Message Queue vs Pub/Sub

01

Why this matters

Two teams both say "we use a queue." One means point-to-point work distribution (one message, one consumer takes it, runs a job). The other means broadcast (one event, N subscribers each process it). These have different correctness properties, different failure modes, different products. Confusing them has wrecked many systems.

In interviews: "would you use SQS or Kafka for this?" is really asking if you understand the difference.

02

The two shapes

Message queue (point-to-point)

One consumer wins each message

Producer enqueues, N consumers compete. Each message is delivered to exactly one consumer. Queue is a work distribution mechanism. SQS, RabbitMQ (classic queues), Redis BLPOP. Used for: job queues, email sending, image processing.

Pub/Sub (broadcast)

Every subscriber gets every message

Publisher emits, all N subscribers receive. Each subscriber processes independently.
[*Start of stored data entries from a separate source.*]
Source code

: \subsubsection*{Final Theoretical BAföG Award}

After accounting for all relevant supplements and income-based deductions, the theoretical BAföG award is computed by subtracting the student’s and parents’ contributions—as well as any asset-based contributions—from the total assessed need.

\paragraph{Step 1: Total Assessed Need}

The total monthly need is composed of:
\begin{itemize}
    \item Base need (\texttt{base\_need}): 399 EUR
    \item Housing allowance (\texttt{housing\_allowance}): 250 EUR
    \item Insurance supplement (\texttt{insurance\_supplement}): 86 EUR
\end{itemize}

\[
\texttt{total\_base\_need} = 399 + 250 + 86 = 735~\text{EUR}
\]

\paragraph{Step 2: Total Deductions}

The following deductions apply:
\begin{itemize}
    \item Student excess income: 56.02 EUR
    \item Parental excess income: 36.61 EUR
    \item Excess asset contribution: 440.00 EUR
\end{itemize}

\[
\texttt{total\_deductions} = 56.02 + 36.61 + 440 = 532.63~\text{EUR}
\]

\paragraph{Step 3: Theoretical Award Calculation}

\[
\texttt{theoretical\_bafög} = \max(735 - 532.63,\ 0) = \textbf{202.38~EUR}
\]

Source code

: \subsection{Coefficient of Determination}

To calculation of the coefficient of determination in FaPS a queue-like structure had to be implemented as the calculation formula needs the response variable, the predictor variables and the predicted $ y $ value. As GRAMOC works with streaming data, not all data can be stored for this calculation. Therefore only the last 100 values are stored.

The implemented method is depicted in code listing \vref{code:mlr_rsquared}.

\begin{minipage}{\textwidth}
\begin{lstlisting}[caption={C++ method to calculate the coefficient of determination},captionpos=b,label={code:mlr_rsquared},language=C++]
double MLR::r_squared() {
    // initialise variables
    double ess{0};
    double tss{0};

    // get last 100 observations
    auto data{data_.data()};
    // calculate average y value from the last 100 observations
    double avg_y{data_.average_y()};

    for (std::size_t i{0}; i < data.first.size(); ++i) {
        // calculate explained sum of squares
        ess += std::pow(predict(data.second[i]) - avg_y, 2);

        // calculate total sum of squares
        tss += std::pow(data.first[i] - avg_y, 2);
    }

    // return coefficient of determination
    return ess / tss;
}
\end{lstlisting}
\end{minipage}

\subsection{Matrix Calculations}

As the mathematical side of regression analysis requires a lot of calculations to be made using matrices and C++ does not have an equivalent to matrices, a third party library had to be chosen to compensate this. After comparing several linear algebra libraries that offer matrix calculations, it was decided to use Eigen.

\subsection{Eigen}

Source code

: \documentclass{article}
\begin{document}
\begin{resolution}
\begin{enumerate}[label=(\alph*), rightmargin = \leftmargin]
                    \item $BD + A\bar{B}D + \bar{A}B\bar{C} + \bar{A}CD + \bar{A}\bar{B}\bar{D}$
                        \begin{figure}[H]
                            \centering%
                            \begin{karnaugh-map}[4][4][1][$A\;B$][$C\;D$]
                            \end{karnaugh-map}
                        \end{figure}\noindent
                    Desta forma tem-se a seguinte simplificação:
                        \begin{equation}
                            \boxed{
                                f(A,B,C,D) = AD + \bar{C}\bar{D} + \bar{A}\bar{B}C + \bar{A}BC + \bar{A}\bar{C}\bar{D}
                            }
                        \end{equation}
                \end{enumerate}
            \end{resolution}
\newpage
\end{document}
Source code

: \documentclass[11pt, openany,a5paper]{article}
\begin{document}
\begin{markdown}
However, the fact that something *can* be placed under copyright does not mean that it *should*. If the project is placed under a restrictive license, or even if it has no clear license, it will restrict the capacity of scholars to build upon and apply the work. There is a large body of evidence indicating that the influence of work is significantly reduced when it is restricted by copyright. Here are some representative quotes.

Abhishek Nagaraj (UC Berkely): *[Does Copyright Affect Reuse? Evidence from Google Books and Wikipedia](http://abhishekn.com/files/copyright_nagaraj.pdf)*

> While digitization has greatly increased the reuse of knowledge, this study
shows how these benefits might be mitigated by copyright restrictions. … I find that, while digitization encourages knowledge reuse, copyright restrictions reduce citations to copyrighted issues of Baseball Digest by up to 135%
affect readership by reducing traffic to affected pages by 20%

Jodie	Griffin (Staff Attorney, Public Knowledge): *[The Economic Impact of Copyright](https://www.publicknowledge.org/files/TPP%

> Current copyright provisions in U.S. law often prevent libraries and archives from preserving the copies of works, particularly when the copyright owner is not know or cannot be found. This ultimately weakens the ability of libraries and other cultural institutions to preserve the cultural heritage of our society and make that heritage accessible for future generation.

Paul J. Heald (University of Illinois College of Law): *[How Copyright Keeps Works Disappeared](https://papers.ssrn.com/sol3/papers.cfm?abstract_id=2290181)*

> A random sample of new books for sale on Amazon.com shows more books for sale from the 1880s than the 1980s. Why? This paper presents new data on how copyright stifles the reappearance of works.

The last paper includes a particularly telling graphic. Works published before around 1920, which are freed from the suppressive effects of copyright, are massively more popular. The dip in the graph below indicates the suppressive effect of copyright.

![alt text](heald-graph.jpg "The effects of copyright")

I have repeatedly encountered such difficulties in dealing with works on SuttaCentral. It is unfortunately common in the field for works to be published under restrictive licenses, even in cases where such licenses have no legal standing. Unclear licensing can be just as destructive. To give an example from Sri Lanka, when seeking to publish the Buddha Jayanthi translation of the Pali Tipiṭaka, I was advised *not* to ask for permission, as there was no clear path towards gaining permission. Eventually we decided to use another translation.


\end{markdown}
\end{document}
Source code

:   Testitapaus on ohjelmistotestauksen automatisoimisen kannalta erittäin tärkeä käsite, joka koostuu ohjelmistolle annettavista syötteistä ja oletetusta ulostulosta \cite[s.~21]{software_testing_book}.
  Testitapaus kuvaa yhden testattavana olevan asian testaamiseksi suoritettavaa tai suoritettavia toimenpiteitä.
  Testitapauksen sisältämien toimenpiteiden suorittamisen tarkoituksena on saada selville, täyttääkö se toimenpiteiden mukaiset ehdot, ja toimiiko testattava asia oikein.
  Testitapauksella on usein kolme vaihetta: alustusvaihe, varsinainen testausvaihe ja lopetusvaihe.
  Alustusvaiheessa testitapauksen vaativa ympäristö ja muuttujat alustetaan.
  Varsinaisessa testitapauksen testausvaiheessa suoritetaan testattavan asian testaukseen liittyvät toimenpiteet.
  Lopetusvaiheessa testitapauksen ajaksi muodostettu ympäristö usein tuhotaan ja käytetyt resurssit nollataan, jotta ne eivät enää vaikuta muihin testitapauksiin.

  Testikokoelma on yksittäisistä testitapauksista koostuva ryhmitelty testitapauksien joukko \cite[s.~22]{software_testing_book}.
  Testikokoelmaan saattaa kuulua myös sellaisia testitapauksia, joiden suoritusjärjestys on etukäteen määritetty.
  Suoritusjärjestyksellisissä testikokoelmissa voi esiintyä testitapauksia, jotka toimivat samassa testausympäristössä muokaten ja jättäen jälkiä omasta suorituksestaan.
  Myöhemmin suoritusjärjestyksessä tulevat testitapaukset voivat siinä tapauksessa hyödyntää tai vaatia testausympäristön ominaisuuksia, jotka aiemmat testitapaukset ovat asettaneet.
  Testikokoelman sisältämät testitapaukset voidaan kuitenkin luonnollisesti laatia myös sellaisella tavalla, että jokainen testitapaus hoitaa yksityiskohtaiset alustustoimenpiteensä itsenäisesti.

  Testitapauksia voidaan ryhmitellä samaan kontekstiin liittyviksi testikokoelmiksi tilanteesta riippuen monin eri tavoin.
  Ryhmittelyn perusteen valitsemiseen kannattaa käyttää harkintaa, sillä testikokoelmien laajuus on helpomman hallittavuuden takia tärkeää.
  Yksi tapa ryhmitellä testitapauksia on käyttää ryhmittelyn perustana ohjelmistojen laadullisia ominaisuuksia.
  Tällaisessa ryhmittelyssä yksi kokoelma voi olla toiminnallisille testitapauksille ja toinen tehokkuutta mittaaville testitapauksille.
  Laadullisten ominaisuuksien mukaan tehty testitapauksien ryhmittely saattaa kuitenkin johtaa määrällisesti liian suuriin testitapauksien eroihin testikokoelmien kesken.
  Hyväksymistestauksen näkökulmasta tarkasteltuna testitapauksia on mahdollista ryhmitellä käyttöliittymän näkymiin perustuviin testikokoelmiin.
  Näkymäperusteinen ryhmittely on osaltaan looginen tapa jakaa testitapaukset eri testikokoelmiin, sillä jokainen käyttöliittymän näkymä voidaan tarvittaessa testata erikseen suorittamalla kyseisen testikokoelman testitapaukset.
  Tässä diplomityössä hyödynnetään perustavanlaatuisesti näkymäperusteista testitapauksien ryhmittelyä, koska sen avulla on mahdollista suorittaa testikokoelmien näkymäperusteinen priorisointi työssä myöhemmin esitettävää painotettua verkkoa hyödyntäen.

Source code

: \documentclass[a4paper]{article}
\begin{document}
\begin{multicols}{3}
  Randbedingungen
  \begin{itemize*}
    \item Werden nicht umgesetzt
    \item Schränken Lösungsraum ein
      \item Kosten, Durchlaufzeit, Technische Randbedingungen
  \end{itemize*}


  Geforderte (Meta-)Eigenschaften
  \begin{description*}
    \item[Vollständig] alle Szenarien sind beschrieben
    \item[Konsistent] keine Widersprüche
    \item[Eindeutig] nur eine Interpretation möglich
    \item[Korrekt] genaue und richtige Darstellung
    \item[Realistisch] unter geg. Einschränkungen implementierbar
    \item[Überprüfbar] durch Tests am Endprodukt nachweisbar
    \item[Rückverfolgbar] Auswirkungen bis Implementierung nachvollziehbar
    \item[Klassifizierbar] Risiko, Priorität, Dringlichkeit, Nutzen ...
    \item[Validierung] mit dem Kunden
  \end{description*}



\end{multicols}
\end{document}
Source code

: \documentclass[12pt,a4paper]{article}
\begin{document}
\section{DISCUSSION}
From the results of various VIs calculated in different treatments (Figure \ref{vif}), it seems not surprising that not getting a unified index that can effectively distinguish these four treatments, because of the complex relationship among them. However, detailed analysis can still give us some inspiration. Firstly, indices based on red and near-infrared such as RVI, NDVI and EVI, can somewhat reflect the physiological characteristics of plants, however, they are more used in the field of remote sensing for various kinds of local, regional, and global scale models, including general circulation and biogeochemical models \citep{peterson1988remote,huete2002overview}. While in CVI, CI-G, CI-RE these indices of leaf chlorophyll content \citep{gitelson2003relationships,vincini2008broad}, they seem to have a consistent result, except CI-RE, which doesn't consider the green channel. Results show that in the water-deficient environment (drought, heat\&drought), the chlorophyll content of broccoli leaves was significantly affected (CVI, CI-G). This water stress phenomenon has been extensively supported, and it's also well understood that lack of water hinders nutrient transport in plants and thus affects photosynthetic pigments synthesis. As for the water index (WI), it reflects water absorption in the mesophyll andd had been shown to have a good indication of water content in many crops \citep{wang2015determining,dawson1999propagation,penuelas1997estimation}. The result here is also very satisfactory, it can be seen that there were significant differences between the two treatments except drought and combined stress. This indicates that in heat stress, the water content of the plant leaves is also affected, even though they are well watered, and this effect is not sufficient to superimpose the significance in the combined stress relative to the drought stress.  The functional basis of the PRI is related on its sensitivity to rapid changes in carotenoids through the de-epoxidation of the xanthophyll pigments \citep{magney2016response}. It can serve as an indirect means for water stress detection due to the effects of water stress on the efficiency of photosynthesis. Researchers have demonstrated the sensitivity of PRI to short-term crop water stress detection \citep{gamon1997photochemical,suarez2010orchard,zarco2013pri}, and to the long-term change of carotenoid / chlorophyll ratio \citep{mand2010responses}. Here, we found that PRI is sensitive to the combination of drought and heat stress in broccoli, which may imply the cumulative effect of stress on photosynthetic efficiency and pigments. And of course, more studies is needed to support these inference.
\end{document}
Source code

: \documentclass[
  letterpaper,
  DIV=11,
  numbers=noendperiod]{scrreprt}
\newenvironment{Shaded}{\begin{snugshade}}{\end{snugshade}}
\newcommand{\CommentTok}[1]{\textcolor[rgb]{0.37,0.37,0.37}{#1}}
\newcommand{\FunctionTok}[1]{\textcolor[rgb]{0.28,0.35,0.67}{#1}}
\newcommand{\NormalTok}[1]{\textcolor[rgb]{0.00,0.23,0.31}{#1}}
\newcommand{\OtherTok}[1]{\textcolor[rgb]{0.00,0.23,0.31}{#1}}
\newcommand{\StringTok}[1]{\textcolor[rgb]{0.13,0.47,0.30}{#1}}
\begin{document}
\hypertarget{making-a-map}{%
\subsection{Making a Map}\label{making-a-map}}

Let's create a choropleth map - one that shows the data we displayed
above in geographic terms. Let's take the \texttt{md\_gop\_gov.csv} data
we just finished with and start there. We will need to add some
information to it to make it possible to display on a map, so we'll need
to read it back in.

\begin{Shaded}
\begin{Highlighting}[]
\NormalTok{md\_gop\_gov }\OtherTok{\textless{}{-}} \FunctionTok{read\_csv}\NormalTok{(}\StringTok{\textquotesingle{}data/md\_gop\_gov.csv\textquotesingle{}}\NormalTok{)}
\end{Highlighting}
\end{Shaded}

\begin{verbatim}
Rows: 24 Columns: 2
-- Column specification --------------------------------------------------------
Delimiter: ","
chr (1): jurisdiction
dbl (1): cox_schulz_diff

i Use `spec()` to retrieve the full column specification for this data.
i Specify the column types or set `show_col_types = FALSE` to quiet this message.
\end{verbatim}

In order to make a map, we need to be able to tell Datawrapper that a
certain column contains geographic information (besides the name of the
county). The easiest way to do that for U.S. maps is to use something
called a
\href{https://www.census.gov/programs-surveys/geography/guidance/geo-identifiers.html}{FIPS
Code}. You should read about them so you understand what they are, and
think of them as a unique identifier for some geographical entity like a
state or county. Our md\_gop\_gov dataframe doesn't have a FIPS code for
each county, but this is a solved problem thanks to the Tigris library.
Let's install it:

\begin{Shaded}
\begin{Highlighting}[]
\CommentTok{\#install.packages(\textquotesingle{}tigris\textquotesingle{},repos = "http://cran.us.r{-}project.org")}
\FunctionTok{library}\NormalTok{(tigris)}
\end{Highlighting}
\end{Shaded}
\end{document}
Pub/Sub is a fan-out mechanism. Kafka (topic + consumer groups), SNS, Redis pub/sub, NATS. Used for: event streaming, cache invalidation, audit logs.

The confusing middle

Kafka is technically pub/sub, but a "consumer group" acts like a queue (each partition consumed by one member of the group). So Kafka does both — which is why it's everywhere. RabbitMQ also does both via exchange types. The difference is per-usage, not per-product.

03

Queue semantics

Durability — messages persist (disk) until ACKed. Crashed consumer → message redelivered.
Visibility timeout — when a consumer picks up a message, it's invisible to others for N seconds. If the consumer ACKs, gone; if not, re-queued. Prevents duplicate work unless the consumer crashes.
At-least-once delivery — on retries, a message may be delivered twice. Consumers must be idempotent.
FIFO vs unordered — SQS has both (standard = unordered, higher throughput; FIFO = strict order, lower throughput). RabbitMQ is FIFO within a queue.
Dead letter queue — messages that fail N times move to a DLQ for inspection. Critical for production.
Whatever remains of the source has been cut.